Excerpted records:
◇ ◇ ◇ ◇
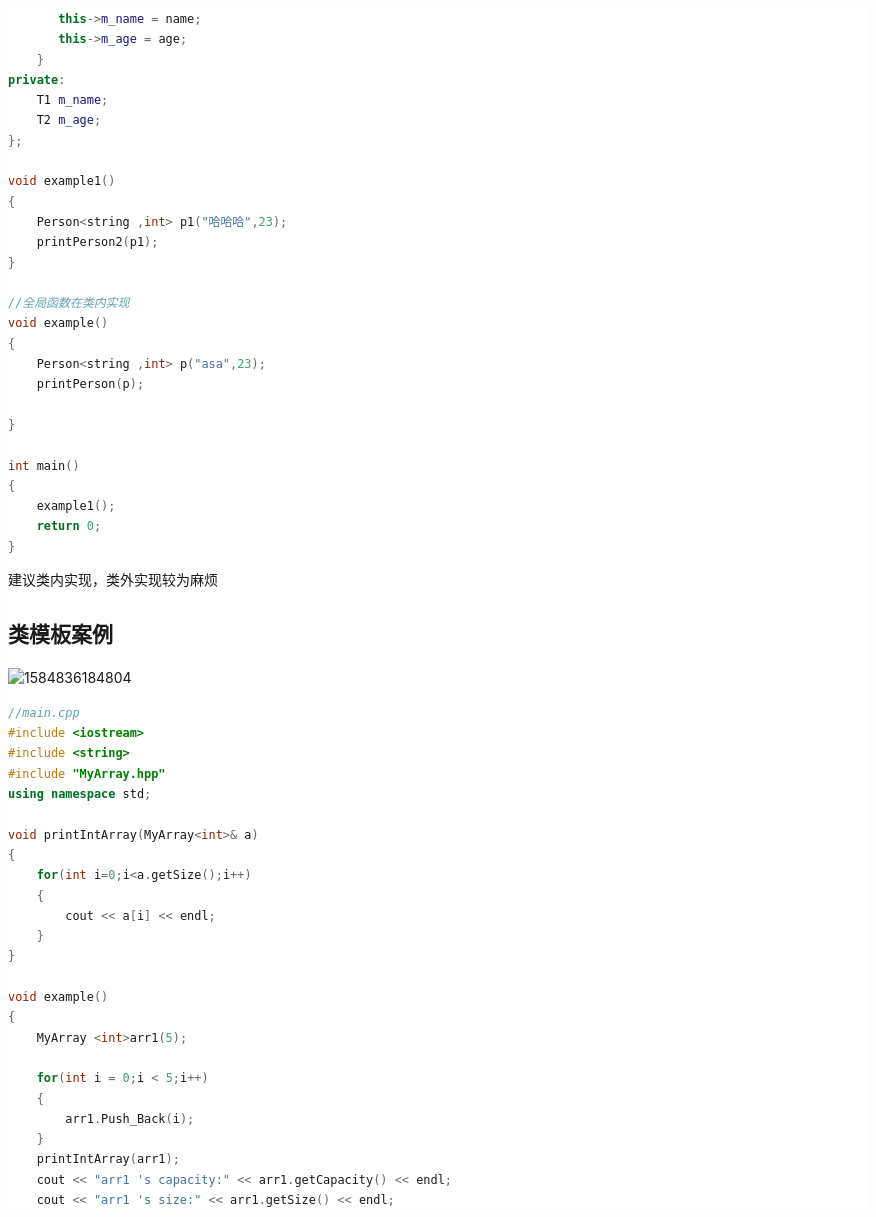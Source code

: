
 ```C++
       this->m_name = name;
       this->m_age = age;
    }
private:
    T1 m_name;
    T2 m_age;
};

void example1()
{
    Person<string ,int> p1("哈哈哈",23);
    printPerson2(p1);
}

//全局函数在类内实现
void example()
{
    Person<string ,int> p("asa",23);
    printPerson(p);

}

int main()
{
    example1();
    return 0;
}

```

建议类内实现，类外实现较为麻烦

## 类模板案例

![1584836184804](C:\Users\Administrator\AppData\Roaming\Typora\typora-user-images\1584836184804.png)



```C++
//main.cpp
#include <iostream>
#include <string>
#include "MyArray.hpp"
using namespace std;

void printIntArray(MyArray<int>& a)
{
    for(int i=0;i<a.getSize();i++)
    {
        cout << a[i] << endl;
    }
}

void example()
{
    MyArray <int>arr1(5);

    for(int i = 0;i < 5;i++)
    {
        arr1.Push_Back(i);
    }
    printIntArray(arr1);
    cout << "arr1 's capacity:" << arr1.getCapacity() << endl;
    cout << "arr1 's size:" << arr1.getSize() << endl;
```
◇ ◇ ◇ ◇
Assignment: Word for word, print all of the data; skip the pictures.

Response area:
Source code

:
 ```C++
       this->m_name = name;
       this->m_age = age;
    }
private:
    T1 m_name;
    T2 m_age;
};

void example1()
{
    Person<string ,int> p1("哈哈哈",23);
    printPerson2(p1);
}

//全局函数在类内实现
void example()
{
    Person<string ,int> p("asa",23);
    printPerson(p);

}

int main()
{
    example1();
    return 0;
}

```

建议类内实现，类外实现较为麻烦

## 类模板案例

![1584836184804](C:\Users\Administrator\AppData\Roaming\Typora\typora-user-images\1584836184804.png)



```C++
//main.cpp
#include <iostream>
#include <string>
#include "MyArray.hpp"
using namespace std;

void printIntArray(MyArray<int>& a)
{
    for(int i=0;i<a.getSize();i++)
    {
        cout << a[i] << endl;
    }
}

void example()
{
    MyArray <int>arr1(5);

    for(int i = 0;i < 5;i++)
    {
        arr1.Push_Back(i);
    }
    printIntArray(arr1);
    cout << "arr1 's capacity:" << arr1.getCapacity() << endl;
    cout << "arr1 's size:" << arr1.getSize() << endl;
```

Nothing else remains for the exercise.